"I'm gonna peace you in the side of the fuckin' head if you don't give us the dog."

After having been negligent in the movie-watching department for the last several months, we’ve been on a tear the past week:

  • The Lincoln Lawyer wasn’t quite as rubbish as the preview suggested, but it wasn’t anything to write home about either. Strong supporting cast though.
  • Red State was disappointing. It just never seemed to get anywhere with what it was trying to say, despite having scads of material to work with given its Sex/Religion/Politics themes. A miss for Kevin Smith.
  • Mission Impossible 4: Ghost Protocol was surprisingly impressive. From the second it began it never let up with all the action, gadgetry and crazy ass stunts you’d imagine. See it in IMAX if you have the option. Paula Patton: new girlfriend du jour. Oh, and a six-minute Batman preview!
  • The American remake of The Girl With The Dragon Tattoo was excellent. David Fincher made the story even darker, Trent Reznor’s score was all technology and foreboding, Daniel Craig played Blomqvist more like a real reporter and (ironically) less like James Bond, and Rooney Mara might have even been a better Lisbeth Salander than Noomi Rapace. Definitely worth seeing.
  • The Debt was one we hadn’t heard much about but decided to see based on the cast. Not mind-blowing, but a solid enough movie about spycraft and revenge.
  • Your Highness was one of the shittiest movies I’ve seen in yonks. What in the blazing Hibernian Jesus has happened to David Gordon Green?!?
  • Last Night (surely the most common movie title ever) was something Nellie watched and I kind of paid attention to for all the Keira Knightley. It didn’t seem terrible, but I’ve already forgotten pretty much the whole movie except how great it (the cast, the shots, New York) looked.
  • If you’ve seen the preview for Our Idiot Brother you’ve seen most of the funniest parts, but it was still amusing enough. Paul Rudd’s Paul Rudd, and the supporting cast is good, but it choked a little on its own adorableness. Interesting trivia: director Jesse Peretz was the original bass player for The Lemonheads. OK, well, interesting to me anyway.

"I slappa da bass."

On Saturday Nellie wanted to see I Love You, Man (imdb | rotten tomatoes) and I needed a laugh after a long day at work, so to the AMC at Yonge & Dundas we went. Nellie has an alarming affection for both Paul Rudd and Jason Segel, and I like them both (in a pretty different way though) and love Rashida Jones. Besides, it just looked funny in the trailers, and funny was what I wanted.

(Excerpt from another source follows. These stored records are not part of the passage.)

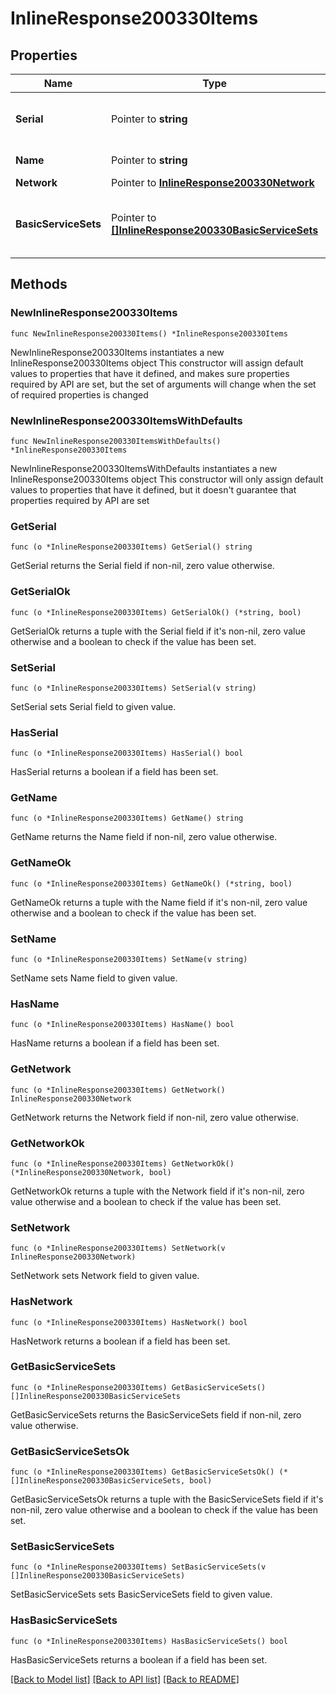 # InlineResponse200330Items

## Properties

Name | Type | Description | Notes
------------ | ------------- | ------------- | -------------
**Serial** | Pointer to **string** | Unique serial number for device. | [optional] 
**Name** | Pointer to **string** | Name of device. | [optional] 
**Network** | Pointer to [**InlineResponse200330Network**](InlineResponse200330Network.md) |  | [optional] 
**BasicServiceSets** | Pointer to [**[]InlineResponse200330BasicServiceSets**](InlineResponse200330BasicServiceSets.md) | Status information for wireless access points. | [optional] 

## Methods

### NewInlineResponse200330Items

`func NewInlineResponse200330Items() *InlineResponse200330Items`

NewInlineResponse200330Items instantiates a new InlineResponse200330Items object
This constructor will assign default values to properties that have it defined,
and makes sure properties required by API are set, but the set of arguments
will change when the set of required properties is changed

### NewInlineResponse200330ItemsWithDefaults

`func NewInlineResponse200330ItemsWithDefaults() *InlineResponse200330Items`

NewInlineResponse200330ItemsWithDefaults instantiates a new InlineResponse200330Items object
This constructor will only assign default values to properties that have it defined,
but it doesn't guarantee that properties required by API are set

### GetSerial

`func (o *InlineResponse200330Items) GetSerial() string`

GetSerial returns the Serial field if non-nil, zero value otherwise.

### GetSerialOk

`func (o *InlineResponse200330Items) GetSerialOk() (*string, bool)`

GetSerialOk returns a tuple with the Serial field if it's non-nil, zero value otherwise
and a boolean to check if the value has been set.

### SetSerial

`func (o *InlineResponse200330Items) SetSerial(v string)`

SetSerial sets Serial field to given value.

### HasSerial

`func (o *InlineResponse200330Items) HasSerial() bool`

HasSerial returns a boolean if a field has been set.

### GetName

`func (o *InlineResponse200330Items) GetName() string`

GetName returns the Name field if non-nil, zero value otherwise.

### GetNameOk

`func (o *InlineResponse200330Items) GetNameOk() (*string, bool)`

GetNameOk returns a tuple with the Name field if it's non-nil, zero value otherwise
and a boolean to check if the value has been set.

### SetName

`func (o *InlineResponse200330Items) SetName(v string)`

SetName sets Name field to given value.

### HasName

`func (o *InlineResponse200330Items) HasName() bool`

HasName returns a boolean if a field has been set.

### GetNetwork

`func (o *InlineResponse200330Items) GetNetwork() InlineResponse200330Network`

GetNetwork returns the Network field if non-nil, zero value otherwise.

### GetNetworkOk

`func (o *InlineResponse200330Items) GetNetworkOk() (*InlineResponse200330Network, bool)`

GetNetworkOk returns a tuple with the Network field if it's non-nil, zero value otherwise
and a boolean to check if the value has been set.

### SetNetwork

`func (o *InlineResponse200330Items) SetNetwork(v InlineResponse200330Network)`

SetNetwork sets Network field to given value.

### HasNetwork

`func (o *InlineResponse200330Items) HasNetwork() bool`

HasNetwork returns a boolean if a field has been set.

### GetBasicServiceSets

`func (o *InlineResponse200330Items) GetBasicServiceSets() []InlineResponse200330BasicServiceSets`

GetBasicServiceSets returns the BasicServiceSets field if non-nil, zero value otherwise.

### GetBasicServiceSetsOk

`func (o *InlineResponse200330Items) GetBasicServiceSetsOk() (*[]InlineResponse200330BasicServiceSets, bool)`

GetBasicServiceSetsOk returns a tuple with the BasicServiceSets field if it's non-nil, zero value otherwise
and a boolean to check if the value has been set.

### SetBasicServiceSets

`func (o *InlineResponse200330Items) SetBasicServiceSets(v []InlineResponse200330BasicServiceSets)`

SetBasicServiceSets sets BasicServiceSets field to given value.

### HasBasicServiceSets

`func (o *InlineResponse200330Items) HasBasicServiceSets() bool`

HasBasicServiceSets returns a boolean if a field has been set.


[[Back to Model list]](../README.md#documentation-for-models) [[Back to API list]](../README.md#documentation-for-api-endpoints) [[Back to README]](../README.md)


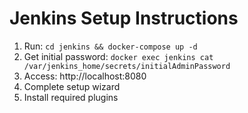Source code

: # Jenkins Setup Instructions

1. Run: `cd jenkins && docker-compose up -d`
2. Get initial password: `docker exec jenkins cat /var/jenkins_home/secrets/initialAdminPassword`
3. Access: http://localhost:8080
4. Complete setup wizard
5. Install required plugins
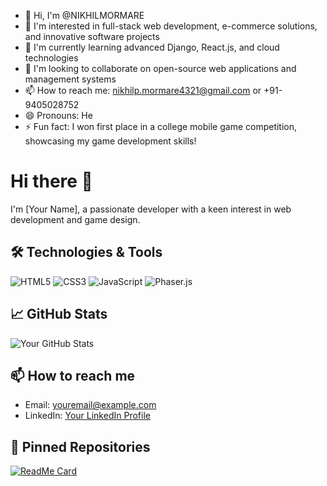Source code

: - 👋 Hi, I'm @NIKHILMORMARE
- 👀 I'm interested in full-stack web development, e-commerce solutions, and innovative software projects
- 🌱 I'm currently learning advanced Django, React.js, and cloud technologies
- 💞️ I'm looking to collaborate on open-source web applications and management systems
- 📫 How to reach me: nikhilp.mormare4321@gmail.com or +91-9405028752
- 😄 Pronouns: He
- ⚡ Fun fact: I won first place in a college mobile game competition, showcasing my game development skills!
<!---
NIKHILMORMARE/NIKHILMORMARE is a ✨ special ✨ repository because its `README.md` (this file) appears on your GitHub profile.
You can click the Preview link to take a look at your changes.
--->
# Hi there 👋

I'm [Your Name], a passionate developer with a keen interest in web development and game design.

## 🛠️ Technologies & Tools
![HTML5](https://img.shields.io/badge/-HTML5-E34F26?logo=html5&logoColor=ffffff)
![CSS3](https://img.shields.io/badge/-CSS3-1572B6?logo=css3)
![JavaScript](https://img.shields.io/badge/-JavaScript-F7DF1E?logo=javascript&logoColor=black)
![Phaser.js](https://img.shields.io/badge/-Phaser.js-767BB3?logo=phaser)

## 📈 GitHub Stats
![Your GitHub Stats](https://github-readme-stats.vercel.app/api?username=yourusername&show_icons=true&hide_border=true)

## 📫 How to reach me
- Email: [youremail@example.com](mailto:youremail@example.com)
- LinkedIn: [Your LinkedIn Profile](https://www.linkedin.com/in/yourprofile/)

## 📌 Pinned Repositories
[![ReadMe Card](https://github-readme-stats.vercel.app/api/pin/?username=yourusername&repo=yourrepo)](https://github.com/yourusername/yourrepo)
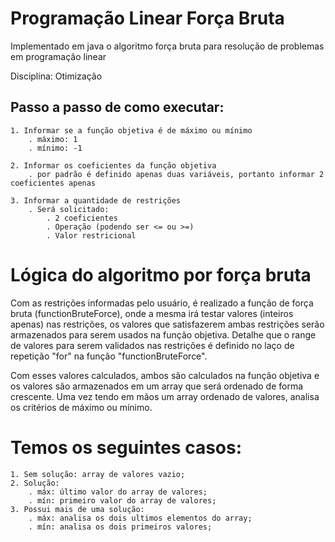 # Programação Linear Força Bruta

Implementado em java o algoritmo força bruta para resolução de problemas em programação linear

Disciplina: Otimização

## Passo a passo de como executar:

    1. Informar se a função objetiva é de máximo ou mínimo
        . máximo: 1
        . mínimo: -1

    2. Informar os coeficientes da função objetiva
        . por padrão é definido apenas duas variáveis, portanto informar 2 coeficientes apenas

    3. Informar a quantidade de restrições
        . Será solicitado:
            . 2 coeficientes
            . Operação (podendo ser <= ou >=)
            . Valor restricional

# Lógica do algoritmo por força bruta

Com as restrições informadas pelo usuário, é realizado a função de força bruta (functionBruteForce), onde a mesma irá testar valores (inteiros apenas) nas restrições, os valores que satisfazerem ambas restrições serão armazenados para serem usados na função objetiva.
Detalhe que o range de valores para serem validados nas restrições é definido no laço de repetição "for" na função "functionBruteForce".

Com esses valores calculados, ambos são calculados na função objetiva e os valores são armazenados em um array que será ordenado de forma crescente.
Uma vez tendo em mãos um array ordenado de valores, analisa os critérios de máximo ou mínimo.

# Temos os seguintes casos:

    1. Sem solução: array de valores vazio;
    2. Solução:
        . máx: último valor do array de valores;
        . mín: primeiro valor do array de valores;
    3. Possui mais de uma solução:
        . máx: analisa os dois ultimos elementos do array;
        . mín: analisa os dois primeiros valores;

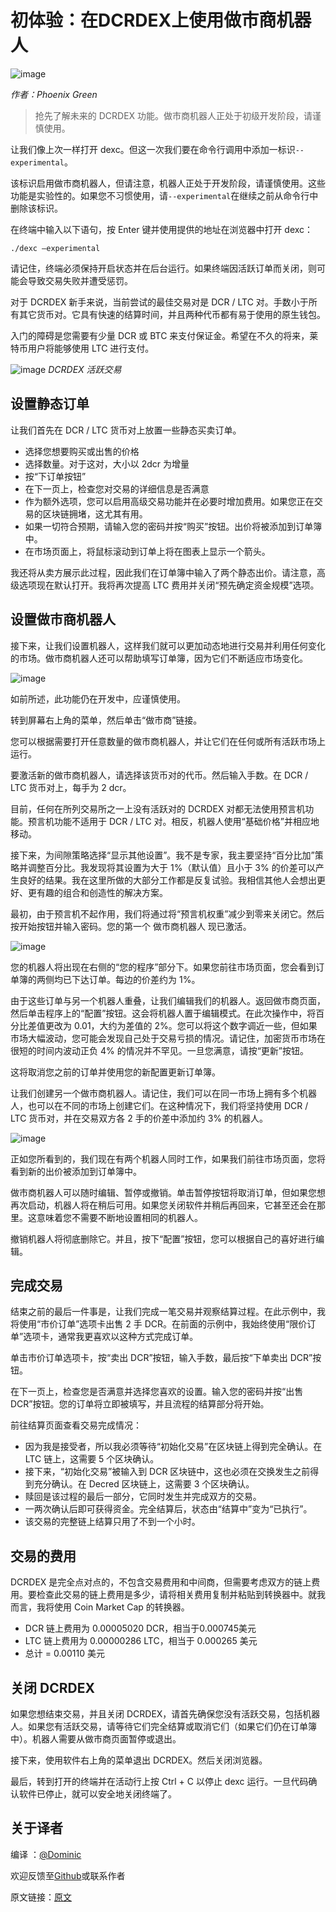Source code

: # 初体验：在DCRDEX上使用做市商机器人

![image](https://github.com/DominicTing/articles/blob/master/img/Using_Market_Maker_Bots_on_Decentralised_Exchange_First_Look/Using%20Market%20Maker%20Bots.jpg)

_作者：Phoenix Green_

> 抢先了解未来的 DCRDEX 功能。做市商机器人正处于初级开发阶段，请谨慎使用。

让我们像上次一样打开 dexc。但这一次我们要在命令行调用中添加一标识`--experimental`。

该标识启用做市商机器人，但请注意，机器人正处于开发阶段，请谨慎使用。这些功能是实验性的。如果您不习惯使用，请`--experimental`在继续之前从命令行中删除该标识。

在终端中输入以下语句，按 Enter 键并使用提供的地址在浏览器中打开 dexc：

`./dexc —experimental`

请记住，终端必须保持开启状态并在后台运行。如果终端因活跃订单而关闭，则可能会导致交易失败并遭受惩罚。

对于 DCRDEX 新手来说，当前尝试的最佳交易对是 DCR / LTC 对。手数小于所有其它货币对。它具有快速的结算时间，并且两种代币都有易于使用的原生钱包。

入门的障碍是您需要有少量 DCR 或 BTC 来支付保证金。希望在不久的将来，莱特币用户将能够使用 LTC 进行支付。

![image](https://github.com/DominicTing/articles/blob/master/img/Using_Market_Maker_Bots_on_Decentralised_Exchange_First_Look/DCRDEX-Overview.jpg)
_DCRDEX 活跃交易_


## 设置静态订单

让我们首先在 DCR / LTC 货币对上放置一些静态买卖订单。

* 选择您想要购买或出售的价格
* 选择数量。对于这对，大小以 2dcr 为增量
* 按“下订单按钮”
* 在下一页上，检查您对交易的详细信息是否满意
* 作为额外选项，您可以启用高级交易功能并在必要时增加费用。如果您正在交易的区块链拥堵，这尤其有用。
* 如果一切符合预期，请输入您的密码并按“购买”按钮。出价将被添加到订单簿中。
* 在市场页面上，将鼠标滚动到订单上将在图表上显示一个箭头。

我还将从卖方展示此过程，因此我们在订单簿中输入了两个静态出价。请注意，高级选项现在默认打开。我将再次提高 LTC 费用并关闭“预先确定资金规模”选项。


## 设置做市商机器人

接下来，让我们设置机器人，这样我们就可以更加动态地进行交易并利用任何变化的市场。做市商机器人还可以帮助填写订单簿，因为它们不断适应市场变化。

![image](https://github.com/DominicTing/articles/blob/master/img/Using_Market_Maker_Bots_on_Decentralised_Exchange_First_Look/Create-a-Market-maker.png)

如前所述，此功能仍在开发中，应谨慎使用。

转到屏幕右上角的菜单，然后单击“做市商”链接。

您可以根据需要打开任意数量的做市商机器人，并让它们在任何或所有活跃市场上运行。

要激活新的做市商机器人，请选择该货币对的代币。然后输入手数。在 DCR / LTC 货币对上，每手为 2 dcr。

目前，任何在所列交易所之一上没有活跃对的 DCRDEX 对都无法使用预言机功能。预言机功能不适用于 DCR / LTC 对。相反，机器人使用“基础价格”并相应地移动。

接下来，为间隙策略选择“显示其他设置”。我不是专家，我主要坚持“百分比加”策略并调整百分比。我发现将其设置为大于 1%（默认值）且小于 3% 的价差可以产生良好的结果。我在这里所做的大部分工作都是反复试验。我相信其他人会想出更好、更有趣的组合和创造性的解决方案。

最初，由于预言机不起作用，我们将通过将“预言机权重”减少到零来关闭它。然后按开始按钮并输入密码。您的第一个 做市商机器人 现已激活。

![image](https://github.com/DominicTing/articles/blob/master/img/Using_Market_Maker_Bots_on_Decentralised_Exchange_First_Look/Market-maker-bot-settings.png)

您的机器人将出现在右侧的“您的程序”部分下。如果您前往市场页面，您会看到订单簿的两侧均已下达订单。每边的价差约为 1%。

由于这些订单与另一个机器人重叠，让我们编辑我们的机器人。返回做市商页面，然后单击程序上的“配置”按钮。这会将机器人置于编辑模式。在此次操作中，将百分比差值更改为 0.01，大约为差值的 2%。您可以将这个数字调近一些，但如果市场大幅波动，您可能会发现自己处于交易亏损的情况。请记住，加密货币市场在很短的时间内波动正负 4% 的情况并不罕见。一旦您满意，请按“更新”按钮。

这将取消您之前的订单并使用您的新配置更新订单簿。

让我们创建另一个做市商机器人。请记住，我们可以在同一市场上拥有多个机器人，也可以在不同的市场上创建它们。在这种情况下，我们将坚持使用 DCR / LTC 货币对，并在交易双方各 2 手的价差中添加约 3% 的机器人。

![image](https://github.com/DominicTing/articles/blob/master/img/Using_Market_Maker_Bots_on_Decentralised_Exchange_First_Look/Two-active-market-maker-bots.png)

正如您所看到的，我们现在有两个机器人同时工作，如果我们前往市场页面，您将看到新的出价被添加到订单簿中。

做市商机器人可以随时编辑、暂停或撤销。单击暂停按钮将取消订单，但如果您想再次启动，机器人将在稍后可用。如果您关闭软件并稍后再回来，它甚至还会在那里。这意味着您不需要不断地设置相同的机器人。

撤销机器人将彻底删除它。并且，按下“配置”按钮，您可以根据自己的喜好进行编辑。


## 完成交易

结束之前的最后一件事是，让我们完成一笔交易并观察结算过程。在此示例中，我将使用“市价订单”选项卡出售 2 手 DCR。在前面的示例中，我始终使用“限价订单”选项卡，通常我更喜欢以这种方式完成订单。

单击市价订单选项卡，按“卖出 DCR”按钮，输入手数，最后按“下单卖出 DCR”按钮。

在下一页上，检查您是否满意并选择您喜欢的设置。输入您的密码并按“出售 DCR”按钮。您的订单将立即被填写，并且流程的结算部分将开始。

前往结算页面查看交易完成情况：

* 因为我是接受者，所以我必须等待“初始化交易”在区块链上得到完全确认。在 LTC 链上，这需要 5 个区块确认。
* 接下来，“初始化交易”被输入到 DCR 区块链中，这也必须在交换发生之前得到充分确认。在 Decred 区块链上，这需要 3 个区块确认。
* 赎回是该过程的最后一部分，它同时发生并完成双方的交易。
* 一两次确认后即可获得资金。完全结算后，状态由“结算中”变为“已执行”。
* 该交易的完整链上结算只用了不到一个小时。

## 交易的费用

DCRDEX 是完全点对点的，不包含交易费用和中间商，但需要考虑双方的链上费用。要检查此交易的链上费用是多少，请将相关费用复制并粘贴到转换器中。就我而言，我将使用 Coin Market Cap 的转换器。

* DCR 链上费用为 0.00005020 DCR，相当于0.000745美元
* LTC 链上费用为 0.00000286 LTC，相当于 0.000265 美元
* 总计 = 0.00110 美元


## 关闭 DCRDEX

如果您想结束交易，并且关闭 DCRDEX，请首先确保您没有活跃交易，包括机器人。如果您有活跃交易，请等待它们完全结算或取消它们（如果它们仍在订单簿中）。机器人需要从做市商页面暂停或退出。

接下来，使用软件右上角的菜单退出 DCRDEX。然后关闭浏览器。

最后，转到打开的终端并在活动行上按 Ctrl + C 以停止 dexc 运行。一旦代码确认软件已停止，就可以安全地关闭终端了。

## 关于译者

编译 ：[@Dominic](https://twitter.com/wanbihou)

欢迎反馈至[Github](https://github.com/DominicTing)或联系作者

原文链接：[原文](https://www.cypherpunktimes.com/using-market-maker-bots-on-decentralised-exchange-first-look/)

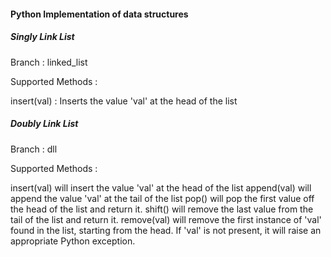 <h4>Python Implementation of data structures</h5>

<h5>Singly Link List</h5>
<p>Branch : linked_list</p>
<p>Supported Methods :</p>
<p>insert(val) : Inserts the value 'val' at the head of the list</p>


<h5>Doubly Link List</h5>
<p>Branch : dll </p>
<p>Supported Methods :</p>
<p>insert(val) will insert the value 'val' at the head of the list
    append(val) will append the value 'val' at the tail of the list
    pop() will pop the first value off the head of the list and return it.
    shift() will remove the last value from the tail of the list and return it.
    remove(val) will remove the first instance of 'val' found in the list, starting from the head. If 'val' is not present, it will raise an appropriate Python exception.</p>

Happily, we both really liked it. It was kind of in the vein of Knocked Up, I guess, except that it never lapsed into relationship cliche. The relationship between Rudd and Jones didn’t feel Hollywood, it felt pretty real. Other characters, like Segel’s and the hilarious asshole played by Jon Favreau, were sillier, but always funny. Rudd actually played it pretty straight, except for one scene (from which this post takes its title) that had me almost crying and I’m pretty sure was just Paul Rudd being Paul Rudd. Lots of other laughs through the whole movie too.

Side note: Rush featured very prominently in this film (they were actually in it). We also saw the trailer for Adventureland (imdb) and a character in the trailer has a funny bit involving “Spirit Of The Radio”…is Rush the official band of 2009? Does Geddy Lee have incriminating video of one or more studio heads? Weird.